Today, Gompers Secondary is Gompers Charter Middle School. The 1,000 student suspensions doled out in 2004-05 plummeted to 100 in 2007-08. After decades in the tank, student test scores have risen in each of the last three years. Best of all, said Isaac Ramos, 13, who described himself as a bit of a nerd, "You can be whoever you want to be and you don't get bullied. The staff and faculty help you out. It's like family."
The No Child Left Behind program has been a favorite liberal punching bag. (It's also received plenty of criticism from conservatives.) One of the chief complaints: Poor and minority kids are the most likely to be hurt by NCLB's sanctions against failing schools.
But while NCLB is far from perfect, its failing-school sanctions are exactly what forced positive change in Chollas View.
In 2004, Gompers fell short of NCLB's "adequate yearly progress" (AYP) goals--essentially, incremental stepping stones of improvement for low-performing schools-for the fifth straight year. That triggered a menu of federally mandated reform options, including replacing key teachers and staff, a state takeover, hiring a contractor to run the school, or converting the school to an independently managed charter.
San Diego schools superintendent Alan Bersin was a charter advocate long before NCLB sanctions were leveled at Gompers, which was one of nine failing schools in the county that year. Bersin established work groups composed of teachers, administrators, and community leaders to examine options for restructuring the schools.

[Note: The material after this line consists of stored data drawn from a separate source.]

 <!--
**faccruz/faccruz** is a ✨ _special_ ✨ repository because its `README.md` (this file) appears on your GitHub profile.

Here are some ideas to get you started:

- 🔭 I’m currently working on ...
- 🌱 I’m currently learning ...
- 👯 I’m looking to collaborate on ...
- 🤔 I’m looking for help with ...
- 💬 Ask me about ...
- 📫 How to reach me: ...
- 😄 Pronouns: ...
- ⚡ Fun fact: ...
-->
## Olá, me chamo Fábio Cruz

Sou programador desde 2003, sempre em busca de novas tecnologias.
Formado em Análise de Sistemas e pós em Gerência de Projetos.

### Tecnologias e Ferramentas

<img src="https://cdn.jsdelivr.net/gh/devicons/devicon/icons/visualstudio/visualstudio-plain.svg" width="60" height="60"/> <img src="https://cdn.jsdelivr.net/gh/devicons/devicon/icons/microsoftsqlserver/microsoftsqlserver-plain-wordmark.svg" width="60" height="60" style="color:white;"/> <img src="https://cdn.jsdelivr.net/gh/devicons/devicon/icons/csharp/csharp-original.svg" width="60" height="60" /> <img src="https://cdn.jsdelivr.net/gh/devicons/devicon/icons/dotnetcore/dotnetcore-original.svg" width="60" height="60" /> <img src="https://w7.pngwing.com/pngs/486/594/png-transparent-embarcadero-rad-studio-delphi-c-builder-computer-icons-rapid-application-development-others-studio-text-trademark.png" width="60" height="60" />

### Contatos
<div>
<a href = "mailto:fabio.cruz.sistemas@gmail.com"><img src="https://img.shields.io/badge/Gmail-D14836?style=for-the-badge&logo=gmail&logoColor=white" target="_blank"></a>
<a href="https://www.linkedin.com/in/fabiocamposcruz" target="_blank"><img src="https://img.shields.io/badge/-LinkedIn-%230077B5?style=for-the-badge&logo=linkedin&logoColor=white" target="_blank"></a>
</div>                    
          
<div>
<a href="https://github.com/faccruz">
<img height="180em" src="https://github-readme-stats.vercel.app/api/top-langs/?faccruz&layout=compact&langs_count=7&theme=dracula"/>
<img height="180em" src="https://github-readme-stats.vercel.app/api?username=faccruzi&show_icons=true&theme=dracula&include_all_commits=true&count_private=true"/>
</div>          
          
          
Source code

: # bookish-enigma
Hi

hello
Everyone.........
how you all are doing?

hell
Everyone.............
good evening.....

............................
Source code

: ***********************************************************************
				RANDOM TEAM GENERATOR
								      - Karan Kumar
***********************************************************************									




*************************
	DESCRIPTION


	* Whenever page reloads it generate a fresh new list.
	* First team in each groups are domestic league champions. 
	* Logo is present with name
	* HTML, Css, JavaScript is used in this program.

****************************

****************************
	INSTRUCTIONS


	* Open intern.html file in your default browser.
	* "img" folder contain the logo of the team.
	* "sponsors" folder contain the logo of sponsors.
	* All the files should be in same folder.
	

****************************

Much to the relief of some union--controlled school boards that worried about teacher job security, many of the work groups rejected the charter option. But the Gompers work group didn't. Instead, they envisioned a college preparatory academy that, unlike some charters that recruit from far and wide, would serve only neighborhood kids.

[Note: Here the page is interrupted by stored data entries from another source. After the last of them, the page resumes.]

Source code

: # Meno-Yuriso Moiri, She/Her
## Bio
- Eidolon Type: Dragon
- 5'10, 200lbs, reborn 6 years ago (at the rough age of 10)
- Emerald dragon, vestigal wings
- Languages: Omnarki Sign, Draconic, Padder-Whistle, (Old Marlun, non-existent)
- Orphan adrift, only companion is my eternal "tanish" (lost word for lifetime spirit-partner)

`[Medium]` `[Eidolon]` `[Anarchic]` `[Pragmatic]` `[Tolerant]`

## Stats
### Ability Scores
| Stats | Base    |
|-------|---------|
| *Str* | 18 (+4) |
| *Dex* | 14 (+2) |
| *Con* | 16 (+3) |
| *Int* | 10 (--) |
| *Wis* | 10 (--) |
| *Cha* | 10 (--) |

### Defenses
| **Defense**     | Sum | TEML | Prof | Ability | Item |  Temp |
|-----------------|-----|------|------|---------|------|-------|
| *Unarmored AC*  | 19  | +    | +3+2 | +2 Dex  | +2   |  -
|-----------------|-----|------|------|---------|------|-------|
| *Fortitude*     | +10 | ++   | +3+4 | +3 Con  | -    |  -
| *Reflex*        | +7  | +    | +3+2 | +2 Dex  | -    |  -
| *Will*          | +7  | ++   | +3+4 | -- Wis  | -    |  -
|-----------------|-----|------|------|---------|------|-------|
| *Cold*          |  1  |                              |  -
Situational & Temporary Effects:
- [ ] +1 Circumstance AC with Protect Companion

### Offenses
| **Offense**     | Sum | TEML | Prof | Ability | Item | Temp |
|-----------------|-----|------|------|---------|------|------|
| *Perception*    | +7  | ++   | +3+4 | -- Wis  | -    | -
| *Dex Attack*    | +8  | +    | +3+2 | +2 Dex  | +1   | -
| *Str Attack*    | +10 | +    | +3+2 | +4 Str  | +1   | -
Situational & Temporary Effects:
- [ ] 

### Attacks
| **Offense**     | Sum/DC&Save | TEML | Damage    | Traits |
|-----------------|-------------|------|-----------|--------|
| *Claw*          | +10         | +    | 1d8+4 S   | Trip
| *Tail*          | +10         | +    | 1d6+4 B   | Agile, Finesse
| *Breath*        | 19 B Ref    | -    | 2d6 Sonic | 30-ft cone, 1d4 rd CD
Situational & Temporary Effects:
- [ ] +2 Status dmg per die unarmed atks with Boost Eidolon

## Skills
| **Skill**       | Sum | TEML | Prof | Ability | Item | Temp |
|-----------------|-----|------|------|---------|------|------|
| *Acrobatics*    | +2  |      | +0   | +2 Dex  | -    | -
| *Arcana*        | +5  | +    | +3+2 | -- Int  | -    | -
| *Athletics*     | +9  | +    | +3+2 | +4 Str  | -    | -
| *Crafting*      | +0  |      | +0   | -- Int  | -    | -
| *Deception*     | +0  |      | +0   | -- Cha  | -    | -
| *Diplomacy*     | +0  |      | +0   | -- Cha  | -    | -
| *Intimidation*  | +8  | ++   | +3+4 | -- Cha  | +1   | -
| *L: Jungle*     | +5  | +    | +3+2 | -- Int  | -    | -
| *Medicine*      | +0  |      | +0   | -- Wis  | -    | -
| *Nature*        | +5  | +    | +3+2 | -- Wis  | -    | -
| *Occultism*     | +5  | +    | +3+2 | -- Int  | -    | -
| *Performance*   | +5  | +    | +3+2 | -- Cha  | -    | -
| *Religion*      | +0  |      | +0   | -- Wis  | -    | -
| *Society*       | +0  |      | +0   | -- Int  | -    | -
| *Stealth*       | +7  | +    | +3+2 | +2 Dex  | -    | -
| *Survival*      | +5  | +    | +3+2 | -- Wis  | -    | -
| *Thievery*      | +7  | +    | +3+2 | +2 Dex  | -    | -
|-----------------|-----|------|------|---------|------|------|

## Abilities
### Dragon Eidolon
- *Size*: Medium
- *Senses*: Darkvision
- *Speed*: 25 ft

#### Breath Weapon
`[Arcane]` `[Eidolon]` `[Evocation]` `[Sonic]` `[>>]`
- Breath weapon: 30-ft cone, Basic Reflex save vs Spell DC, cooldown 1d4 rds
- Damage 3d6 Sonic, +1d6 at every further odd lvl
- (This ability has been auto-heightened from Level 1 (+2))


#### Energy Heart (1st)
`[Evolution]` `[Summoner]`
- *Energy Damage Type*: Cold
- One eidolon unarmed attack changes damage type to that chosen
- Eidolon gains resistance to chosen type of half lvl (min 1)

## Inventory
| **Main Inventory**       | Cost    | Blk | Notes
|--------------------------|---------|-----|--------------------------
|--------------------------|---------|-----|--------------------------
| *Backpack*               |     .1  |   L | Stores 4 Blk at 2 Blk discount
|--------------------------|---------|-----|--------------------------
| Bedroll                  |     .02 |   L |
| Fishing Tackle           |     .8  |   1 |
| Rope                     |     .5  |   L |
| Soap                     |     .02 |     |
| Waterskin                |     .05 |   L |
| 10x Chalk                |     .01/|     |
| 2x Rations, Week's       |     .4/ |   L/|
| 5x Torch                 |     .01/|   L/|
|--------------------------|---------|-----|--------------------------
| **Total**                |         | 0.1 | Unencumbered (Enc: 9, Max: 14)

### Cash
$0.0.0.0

Allison Kenda was a key member of that work group. She came to Gompers as a literacy administrator in 2003, just off a mission trip to South Africa where she worked to help students return to the school system after the end of apartheid. During the mission, Kenda said she began to appreciate the virtues of school systems in the United States: "Then God put me at Gompers, and I realized He had prepared me perfectly."
In that first year on the first day of school, Kenda found herself locked in a confrontation with a school security guard who refused to let her use a school-owned electric cart to carry a sick seventh-grader to the nurse's office. The security guard, who had been busy with a personal cell phone call, snatched the keys away from Kenda, saying, "You don't know who you're messing with!"
Two weeks later, the principal demanded that Kenda explain herself. But Kenda wasn't having any of it. "Let me make this perfectly clear," she told the principal evenly. "I am going to write this incident up. Somebody should lose their job over it, and it isn't going to be me."
That the principal would put the security guard over the needs of a seventh-grade kid was sobering, Kenda said. She remembers thinking, God brought me here to fight.
It turned out she would fight her own colleagues. In 2004, when NCLB sanctions kicked in, most of the Gompers staff seemed to see the kids as an irredeemable pack of future felons. But Kenda, Vince Riveroll, and a few others saw hidden pearls-kids who inspired them to stay and try to turn the ship around.
"Like Anna, who wrote in an English paper about her baby sister's birth being the most significant event in her life because her mother had died during childbirth," Kenda said. "Or Paula, who had lost four family members to gang violence. We began to ask ourselves, what would it look like if we were to really put the kids first?"
Led by Kenda and Riveroll, a small group began to lobby the district for the charter conversion under NCLB. The very idea touched off a political war that pitted a tiny but scrappy band of teachers and staff against the well-organized machinery of the school board and teachers union. In those days, teacher attrition at Gompers was twice the national average. In 2004, full-time teachers filled only 16 of about 50 faculty positions. That's why the school was able to offer a job to Najib Mesdaq that fall, even though the school year was already three weeks old.
Mesdaq had just completed his teaching credential at San Diego State University when he got the call. "I didn't choose Gompers, but I had always wanted to teach in a school like that," said Mesdaq, 31. "I wanted to help, to make a difference."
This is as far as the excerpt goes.